My reason for the original commentary is that I've seen too much of this "sorta-copyrighted" stuff, be it MIT or gnu and especially "Must contain this page of verbiage" notices. If it's simple, leave it as public domain. I hope you can understand what I'm trying to say.

When software patents were first allowed, there were all sorts of ridiculous filings, such as one I remember for the idea of an arithmetic checksum. Maybe DMCA is the copyright equivalent of that trend.

I'm getting too old for this stuff and I apologize if I rubbed you the wrong way. It was not intentional.
 
Well, I've posted great hunks of code without copyright; by definition it's PD.

Anything (code or else) without a license is copyrighted, by default. That's how copyright works. As for how to "remove" this copyright, the only way that carries any legal weight is to use a license. Of course, IANAL, but that's my understanding of copyright law.

Thus, I use a license that's very popular, particularly simple (BSD has several incompatible variants with different amounts of clauses) and extremely permissive.

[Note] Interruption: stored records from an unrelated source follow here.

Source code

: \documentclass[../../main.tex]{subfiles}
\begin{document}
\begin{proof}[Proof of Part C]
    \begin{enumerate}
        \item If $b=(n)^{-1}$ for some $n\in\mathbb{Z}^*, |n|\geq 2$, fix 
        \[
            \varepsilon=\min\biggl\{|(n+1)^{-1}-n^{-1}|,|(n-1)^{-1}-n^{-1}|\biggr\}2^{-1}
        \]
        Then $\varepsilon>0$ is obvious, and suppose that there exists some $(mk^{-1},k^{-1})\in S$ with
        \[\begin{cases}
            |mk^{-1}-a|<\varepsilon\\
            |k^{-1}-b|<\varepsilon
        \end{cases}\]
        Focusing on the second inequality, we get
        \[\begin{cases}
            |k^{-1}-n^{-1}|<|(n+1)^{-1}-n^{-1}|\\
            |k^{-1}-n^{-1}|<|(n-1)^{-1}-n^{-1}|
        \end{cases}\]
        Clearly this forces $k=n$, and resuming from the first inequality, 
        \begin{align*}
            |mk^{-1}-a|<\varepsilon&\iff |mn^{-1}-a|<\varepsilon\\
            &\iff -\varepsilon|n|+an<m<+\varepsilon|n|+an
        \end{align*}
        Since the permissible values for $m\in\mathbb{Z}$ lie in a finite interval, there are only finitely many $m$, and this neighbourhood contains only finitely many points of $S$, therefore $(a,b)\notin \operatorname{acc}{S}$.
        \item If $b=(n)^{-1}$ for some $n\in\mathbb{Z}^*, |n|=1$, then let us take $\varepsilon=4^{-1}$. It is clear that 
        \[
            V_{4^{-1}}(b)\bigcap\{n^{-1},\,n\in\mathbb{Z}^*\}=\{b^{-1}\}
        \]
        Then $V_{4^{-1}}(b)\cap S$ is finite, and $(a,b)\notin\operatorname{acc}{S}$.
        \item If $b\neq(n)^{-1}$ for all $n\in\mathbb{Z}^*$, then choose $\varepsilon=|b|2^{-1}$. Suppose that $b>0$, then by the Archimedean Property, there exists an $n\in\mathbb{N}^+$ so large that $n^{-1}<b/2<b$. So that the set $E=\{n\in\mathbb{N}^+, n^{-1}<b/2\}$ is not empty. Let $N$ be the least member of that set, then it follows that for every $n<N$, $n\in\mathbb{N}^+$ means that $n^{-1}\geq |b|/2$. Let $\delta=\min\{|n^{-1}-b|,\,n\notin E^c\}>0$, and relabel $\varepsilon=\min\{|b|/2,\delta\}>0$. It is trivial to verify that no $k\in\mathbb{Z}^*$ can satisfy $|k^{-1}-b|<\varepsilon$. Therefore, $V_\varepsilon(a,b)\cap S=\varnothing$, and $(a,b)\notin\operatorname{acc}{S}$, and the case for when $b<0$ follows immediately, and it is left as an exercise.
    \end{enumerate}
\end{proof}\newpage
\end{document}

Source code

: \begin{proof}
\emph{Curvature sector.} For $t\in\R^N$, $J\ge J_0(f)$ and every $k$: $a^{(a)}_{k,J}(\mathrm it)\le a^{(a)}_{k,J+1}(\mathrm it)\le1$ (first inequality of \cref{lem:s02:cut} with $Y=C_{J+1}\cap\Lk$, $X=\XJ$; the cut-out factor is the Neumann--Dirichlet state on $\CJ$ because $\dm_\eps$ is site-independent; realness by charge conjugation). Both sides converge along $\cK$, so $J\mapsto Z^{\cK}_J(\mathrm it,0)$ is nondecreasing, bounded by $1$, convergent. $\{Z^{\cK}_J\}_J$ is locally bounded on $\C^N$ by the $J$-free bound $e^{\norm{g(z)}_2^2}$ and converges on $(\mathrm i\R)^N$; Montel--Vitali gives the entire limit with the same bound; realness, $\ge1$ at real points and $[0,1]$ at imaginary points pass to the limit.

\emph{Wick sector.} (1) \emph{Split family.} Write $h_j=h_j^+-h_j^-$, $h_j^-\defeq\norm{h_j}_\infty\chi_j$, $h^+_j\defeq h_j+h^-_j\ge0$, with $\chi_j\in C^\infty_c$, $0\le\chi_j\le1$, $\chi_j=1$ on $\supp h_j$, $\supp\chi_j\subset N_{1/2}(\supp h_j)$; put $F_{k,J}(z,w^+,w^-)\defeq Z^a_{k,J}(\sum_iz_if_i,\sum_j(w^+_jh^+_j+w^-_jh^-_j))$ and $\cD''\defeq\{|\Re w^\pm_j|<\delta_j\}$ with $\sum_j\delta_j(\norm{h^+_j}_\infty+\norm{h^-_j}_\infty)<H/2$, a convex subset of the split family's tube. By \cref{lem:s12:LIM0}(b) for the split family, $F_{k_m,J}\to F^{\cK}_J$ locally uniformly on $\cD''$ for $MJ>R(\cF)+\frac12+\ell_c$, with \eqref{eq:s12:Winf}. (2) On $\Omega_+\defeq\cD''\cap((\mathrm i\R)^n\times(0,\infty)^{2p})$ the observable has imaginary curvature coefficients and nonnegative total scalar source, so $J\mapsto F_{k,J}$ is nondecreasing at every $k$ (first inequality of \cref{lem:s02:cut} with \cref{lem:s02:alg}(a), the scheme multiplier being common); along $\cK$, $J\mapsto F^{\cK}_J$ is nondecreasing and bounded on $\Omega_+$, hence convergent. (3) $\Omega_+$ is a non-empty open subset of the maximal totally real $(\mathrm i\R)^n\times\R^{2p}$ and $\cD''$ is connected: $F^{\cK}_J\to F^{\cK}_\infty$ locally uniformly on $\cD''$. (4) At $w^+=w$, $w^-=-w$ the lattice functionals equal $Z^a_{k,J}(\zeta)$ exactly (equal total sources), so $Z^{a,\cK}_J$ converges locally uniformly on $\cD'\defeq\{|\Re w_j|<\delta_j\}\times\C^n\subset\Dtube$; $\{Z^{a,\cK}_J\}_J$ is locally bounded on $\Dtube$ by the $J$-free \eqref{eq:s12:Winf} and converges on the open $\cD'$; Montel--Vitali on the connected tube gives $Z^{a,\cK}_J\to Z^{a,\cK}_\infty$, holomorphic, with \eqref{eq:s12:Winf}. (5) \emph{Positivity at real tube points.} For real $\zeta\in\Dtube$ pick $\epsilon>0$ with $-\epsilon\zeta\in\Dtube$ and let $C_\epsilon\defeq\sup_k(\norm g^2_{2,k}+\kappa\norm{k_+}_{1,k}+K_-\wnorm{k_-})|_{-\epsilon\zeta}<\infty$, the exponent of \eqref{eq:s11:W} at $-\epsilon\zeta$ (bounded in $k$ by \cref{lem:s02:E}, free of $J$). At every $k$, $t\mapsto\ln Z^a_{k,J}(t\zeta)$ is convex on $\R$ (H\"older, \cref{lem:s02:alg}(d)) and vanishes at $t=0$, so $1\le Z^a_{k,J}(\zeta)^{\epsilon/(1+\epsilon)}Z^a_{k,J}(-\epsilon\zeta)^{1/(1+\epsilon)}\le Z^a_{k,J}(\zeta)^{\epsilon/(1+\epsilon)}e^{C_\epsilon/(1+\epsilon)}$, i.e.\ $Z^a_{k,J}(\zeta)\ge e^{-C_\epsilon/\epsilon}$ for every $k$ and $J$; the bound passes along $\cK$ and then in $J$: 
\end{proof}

To be honest, my favourite part of most licenses is the part that gets rid of responsibility. I sure want that codified in a legal document! Imagine somebody getting harmed by a program that uses parts of your code, and you getting sued for some snippet of code you wanted to offer for free under PD in the first place.

I'm getting too old for this stuff and I apologize if I rubbed you the wrong way. It was not intentional.

No worries. I never realized my post could be taken that way either (implying the few lines of code are actually worth anything); learning so is amusing on its own way.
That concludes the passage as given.